What the task asks: Produce as output only the lines below starting at the line with "Texas, with the" and continuing through the line with "uncomfortable situation and", each one exactly as written.

Supplied material:
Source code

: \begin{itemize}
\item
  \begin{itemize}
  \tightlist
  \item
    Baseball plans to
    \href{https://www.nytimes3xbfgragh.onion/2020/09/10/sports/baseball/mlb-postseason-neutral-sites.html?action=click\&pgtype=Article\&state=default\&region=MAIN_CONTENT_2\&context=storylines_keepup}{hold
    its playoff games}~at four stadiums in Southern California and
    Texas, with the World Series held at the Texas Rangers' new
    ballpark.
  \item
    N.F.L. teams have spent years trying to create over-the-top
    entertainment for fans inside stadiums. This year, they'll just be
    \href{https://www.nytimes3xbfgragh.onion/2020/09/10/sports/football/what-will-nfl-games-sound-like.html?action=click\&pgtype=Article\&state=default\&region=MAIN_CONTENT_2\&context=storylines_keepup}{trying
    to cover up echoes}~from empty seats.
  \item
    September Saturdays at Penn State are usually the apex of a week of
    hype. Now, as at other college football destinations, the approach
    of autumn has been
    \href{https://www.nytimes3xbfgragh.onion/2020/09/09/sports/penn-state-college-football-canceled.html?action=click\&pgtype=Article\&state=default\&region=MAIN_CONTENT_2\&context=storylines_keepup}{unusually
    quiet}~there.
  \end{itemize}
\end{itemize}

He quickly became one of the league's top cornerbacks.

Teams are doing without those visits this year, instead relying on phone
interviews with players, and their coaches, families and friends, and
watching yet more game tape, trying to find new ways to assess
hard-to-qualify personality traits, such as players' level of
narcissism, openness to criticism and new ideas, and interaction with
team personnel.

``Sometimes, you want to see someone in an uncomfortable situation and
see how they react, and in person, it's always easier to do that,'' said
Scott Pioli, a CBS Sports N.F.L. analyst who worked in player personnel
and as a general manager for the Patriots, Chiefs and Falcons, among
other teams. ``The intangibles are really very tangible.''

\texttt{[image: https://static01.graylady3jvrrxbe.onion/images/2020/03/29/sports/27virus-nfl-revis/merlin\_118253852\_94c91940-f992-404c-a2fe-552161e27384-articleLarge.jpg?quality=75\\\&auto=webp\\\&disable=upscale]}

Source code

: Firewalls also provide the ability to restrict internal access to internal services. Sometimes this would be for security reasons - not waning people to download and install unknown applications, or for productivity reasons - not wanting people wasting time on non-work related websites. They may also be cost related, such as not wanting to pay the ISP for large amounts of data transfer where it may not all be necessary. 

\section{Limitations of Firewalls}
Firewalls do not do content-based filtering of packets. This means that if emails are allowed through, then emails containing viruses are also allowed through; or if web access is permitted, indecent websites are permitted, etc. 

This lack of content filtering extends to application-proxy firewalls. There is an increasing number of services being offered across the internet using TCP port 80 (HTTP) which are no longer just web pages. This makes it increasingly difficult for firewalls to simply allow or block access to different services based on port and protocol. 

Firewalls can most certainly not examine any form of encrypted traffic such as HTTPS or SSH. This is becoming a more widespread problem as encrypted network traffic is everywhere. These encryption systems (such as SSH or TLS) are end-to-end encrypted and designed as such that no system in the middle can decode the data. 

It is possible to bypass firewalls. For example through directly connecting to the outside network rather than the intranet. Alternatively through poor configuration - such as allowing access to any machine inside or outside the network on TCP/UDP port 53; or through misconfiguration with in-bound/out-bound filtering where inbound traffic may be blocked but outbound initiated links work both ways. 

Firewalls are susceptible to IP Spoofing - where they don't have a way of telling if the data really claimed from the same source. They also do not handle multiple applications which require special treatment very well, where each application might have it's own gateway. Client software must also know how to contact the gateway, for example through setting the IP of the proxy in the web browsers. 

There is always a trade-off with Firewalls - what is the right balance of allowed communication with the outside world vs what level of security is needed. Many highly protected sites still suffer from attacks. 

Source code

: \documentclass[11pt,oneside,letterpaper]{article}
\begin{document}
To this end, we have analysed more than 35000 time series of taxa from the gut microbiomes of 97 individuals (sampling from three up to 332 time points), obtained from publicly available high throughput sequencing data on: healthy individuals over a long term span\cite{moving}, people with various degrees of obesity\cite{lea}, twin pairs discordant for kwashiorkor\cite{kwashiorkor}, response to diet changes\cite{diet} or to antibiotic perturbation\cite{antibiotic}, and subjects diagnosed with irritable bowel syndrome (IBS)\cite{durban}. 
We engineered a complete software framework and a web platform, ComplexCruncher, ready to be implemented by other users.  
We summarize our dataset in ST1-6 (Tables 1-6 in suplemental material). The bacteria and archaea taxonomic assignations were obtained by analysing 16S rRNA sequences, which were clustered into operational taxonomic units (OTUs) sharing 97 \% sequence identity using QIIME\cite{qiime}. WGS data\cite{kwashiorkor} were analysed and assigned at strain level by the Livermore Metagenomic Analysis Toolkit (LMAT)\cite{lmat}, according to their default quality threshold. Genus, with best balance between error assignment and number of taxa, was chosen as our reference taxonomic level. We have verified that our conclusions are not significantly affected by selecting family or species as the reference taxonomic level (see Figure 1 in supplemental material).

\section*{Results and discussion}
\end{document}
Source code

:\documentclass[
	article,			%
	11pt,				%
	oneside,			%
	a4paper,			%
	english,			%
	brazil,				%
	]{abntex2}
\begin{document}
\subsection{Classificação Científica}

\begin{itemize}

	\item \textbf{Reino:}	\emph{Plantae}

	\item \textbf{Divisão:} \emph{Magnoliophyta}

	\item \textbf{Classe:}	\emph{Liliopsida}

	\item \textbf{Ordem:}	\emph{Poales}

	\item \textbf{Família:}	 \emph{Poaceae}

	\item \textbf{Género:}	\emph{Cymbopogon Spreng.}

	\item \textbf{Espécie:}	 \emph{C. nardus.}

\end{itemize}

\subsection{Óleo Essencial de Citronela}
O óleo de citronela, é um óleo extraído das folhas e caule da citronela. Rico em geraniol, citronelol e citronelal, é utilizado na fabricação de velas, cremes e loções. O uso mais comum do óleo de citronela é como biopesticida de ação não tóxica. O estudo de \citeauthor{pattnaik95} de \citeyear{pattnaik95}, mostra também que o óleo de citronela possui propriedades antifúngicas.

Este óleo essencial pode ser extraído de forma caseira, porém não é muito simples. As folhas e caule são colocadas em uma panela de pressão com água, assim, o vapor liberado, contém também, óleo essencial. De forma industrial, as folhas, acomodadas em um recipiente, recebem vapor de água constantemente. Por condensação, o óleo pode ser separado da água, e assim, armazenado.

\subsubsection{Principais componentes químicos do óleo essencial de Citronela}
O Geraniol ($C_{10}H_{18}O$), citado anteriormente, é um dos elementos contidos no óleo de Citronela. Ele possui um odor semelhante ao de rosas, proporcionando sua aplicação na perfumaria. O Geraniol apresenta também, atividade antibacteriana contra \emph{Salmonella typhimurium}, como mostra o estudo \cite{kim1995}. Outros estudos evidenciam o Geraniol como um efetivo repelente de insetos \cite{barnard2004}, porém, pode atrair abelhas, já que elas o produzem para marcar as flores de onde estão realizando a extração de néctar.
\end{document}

---

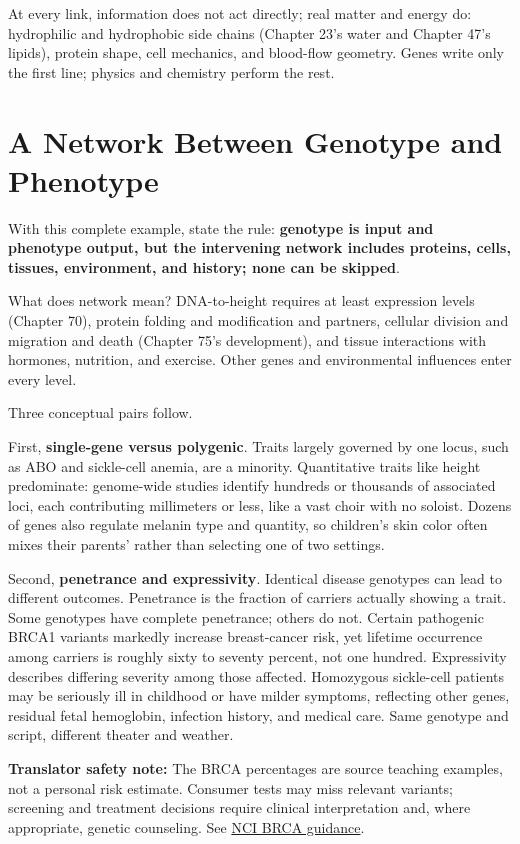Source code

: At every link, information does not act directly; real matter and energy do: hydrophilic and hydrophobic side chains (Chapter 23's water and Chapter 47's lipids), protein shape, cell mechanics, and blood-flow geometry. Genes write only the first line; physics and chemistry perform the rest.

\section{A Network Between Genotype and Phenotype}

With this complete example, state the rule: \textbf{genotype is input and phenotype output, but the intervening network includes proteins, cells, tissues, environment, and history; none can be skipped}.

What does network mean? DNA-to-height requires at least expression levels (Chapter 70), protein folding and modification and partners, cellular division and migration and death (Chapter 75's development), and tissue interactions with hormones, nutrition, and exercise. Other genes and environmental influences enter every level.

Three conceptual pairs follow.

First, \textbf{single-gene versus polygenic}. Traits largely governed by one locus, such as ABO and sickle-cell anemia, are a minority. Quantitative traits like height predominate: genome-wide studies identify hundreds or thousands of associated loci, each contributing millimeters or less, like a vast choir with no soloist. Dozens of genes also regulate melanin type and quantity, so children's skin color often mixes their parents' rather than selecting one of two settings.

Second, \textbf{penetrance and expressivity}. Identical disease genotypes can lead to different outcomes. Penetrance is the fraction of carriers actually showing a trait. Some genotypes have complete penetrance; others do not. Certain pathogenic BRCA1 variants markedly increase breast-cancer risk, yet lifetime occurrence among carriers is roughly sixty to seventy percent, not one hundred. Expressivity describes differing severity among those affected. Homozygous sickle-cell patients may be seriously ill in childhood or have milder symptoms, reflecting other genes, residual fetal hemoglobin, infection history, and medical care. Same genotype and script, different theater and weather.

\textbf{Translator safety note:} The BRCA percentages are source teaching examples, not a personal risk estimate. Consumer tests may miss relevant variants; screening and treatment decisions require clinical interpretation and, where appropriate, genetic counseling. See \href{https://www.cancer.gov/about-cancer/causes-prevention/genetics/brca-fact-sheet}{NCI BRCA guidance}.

--

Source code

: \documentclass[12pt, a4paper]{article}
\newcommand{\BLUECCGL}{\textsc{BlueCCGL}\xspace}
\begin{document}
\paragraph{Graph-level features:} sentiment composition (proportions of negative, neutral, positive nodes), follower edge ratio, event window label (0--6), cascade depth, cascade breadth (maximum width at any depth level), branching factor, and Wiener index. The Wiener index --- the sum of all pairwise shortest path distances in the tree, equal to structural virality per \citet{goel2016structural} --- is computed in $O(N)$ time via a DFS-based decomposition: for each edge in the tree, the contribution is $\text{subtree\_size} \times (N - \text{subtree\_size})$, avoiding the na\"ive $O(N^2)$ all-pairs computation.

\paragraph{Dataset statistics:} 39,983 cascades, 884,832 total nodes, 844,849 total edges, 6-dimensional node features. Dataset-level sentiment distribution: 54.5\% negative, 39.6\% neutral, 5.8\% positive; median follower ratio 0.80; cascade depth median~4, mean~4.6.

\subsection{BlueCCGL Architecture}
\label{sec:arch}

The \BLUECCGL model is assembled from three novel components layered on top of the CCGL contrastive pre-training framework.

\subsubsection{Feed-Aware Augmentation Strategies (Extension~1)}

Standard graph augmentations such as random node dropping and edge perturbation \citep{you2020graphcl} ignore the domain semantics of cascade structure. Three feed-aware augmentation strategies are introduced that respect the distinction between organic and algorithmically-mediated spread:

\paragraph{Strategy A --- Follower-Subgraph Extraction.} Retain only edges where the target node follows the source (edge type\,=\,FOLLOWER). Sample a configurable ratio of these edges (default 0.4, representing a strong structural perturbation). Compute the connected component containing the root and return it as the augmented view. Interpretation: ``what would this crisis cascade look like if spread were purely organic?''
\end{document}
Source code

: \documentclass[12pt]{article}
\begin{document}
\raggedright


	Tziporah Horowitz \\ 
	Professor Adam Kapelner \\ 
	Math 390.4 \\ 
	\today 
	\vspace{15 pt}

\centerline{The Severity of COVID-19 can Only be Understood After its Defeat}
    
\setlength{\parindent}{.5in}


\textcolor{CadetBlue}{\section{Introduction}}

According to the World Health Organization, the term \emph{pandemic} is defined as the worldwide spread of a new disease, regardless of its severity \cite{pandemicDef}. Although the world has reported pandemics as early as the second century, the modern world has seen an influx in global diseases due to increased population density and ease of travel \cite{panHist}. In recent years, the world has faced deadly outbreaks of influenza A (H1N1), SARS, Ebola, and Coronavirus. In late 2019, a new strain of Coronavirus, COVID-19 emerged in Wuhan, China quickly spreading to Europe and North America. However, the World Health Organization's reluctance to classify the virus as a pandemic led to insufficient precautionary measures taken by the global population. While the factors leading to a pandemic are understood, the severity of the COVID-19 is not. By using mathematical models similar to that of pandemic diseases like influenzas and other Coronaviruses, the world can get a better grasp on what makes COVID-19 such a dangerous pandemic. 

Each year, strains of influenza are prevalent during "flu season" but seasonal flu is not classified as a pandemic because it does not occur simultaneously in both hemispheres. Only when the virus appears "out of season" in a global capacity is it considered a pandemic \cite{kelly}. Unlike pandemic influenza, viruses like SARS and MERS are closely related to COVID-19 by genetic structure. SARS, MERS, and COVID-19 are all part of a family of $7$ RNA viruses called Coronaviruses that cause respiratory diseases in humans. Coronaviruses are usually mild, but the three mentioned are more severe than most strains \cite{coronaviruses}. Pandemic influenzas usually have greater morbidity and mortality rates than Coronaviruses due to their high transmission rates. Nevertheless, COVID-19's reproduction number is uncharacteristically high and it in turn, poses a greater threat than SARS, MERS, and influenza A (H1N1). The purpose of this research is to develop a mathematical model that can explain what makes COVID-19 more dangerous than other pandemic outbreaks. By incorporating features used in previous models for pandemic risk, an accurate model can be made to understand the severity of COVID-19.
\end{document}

Worked solution:
    Texas, with the World Series held at the Texas Rangers' new
    ballpark.
  \item
    N.F.L. teams have spent years trying to create over-the-top
    entertainment for fans inside stadiums. This year, they'll just be
    \href{https://www.nytimes3xbfgragh.onion/2020/09/10/sports/football/what-will-nfl-games-sound-like.html?action=click\&pgtype=Article\&state=default\&region=MAIN_CONTENT_2\&context=storylines_keepup}{trying
    to cover up echoes}~from empty seats.
  \item
    September Saturdays at Penn State are usually the apex of a week of
    hype. Now, as at other college football destinations, the approach
    of autumn has been
    \href{https://www.nytimes3xbfgragh.onion/2020/09/09/sports/penn-state-college-football-canceled.html?action=click\&pgtype=Article\&state=default\&region=MAIN_CONTENT_2\&context=storylines_keepup}{unusually
    quiet}~there.
  \end{itemize}
\end{itemize}

He quickly became one of the league's top cornerbacks.

Teams are doing without those visits this year, instead relying on phone
interviews with players, and their coaches, families and friends, and
watching yet more game tape, trying to find new ways to assess
hard-to-qualify personality traits, such as players' level of
narcissism, openness to criticism and new ideas, and interaction with
team personnel.

``Sometimes, you want to see someone in an uncomfortable situation and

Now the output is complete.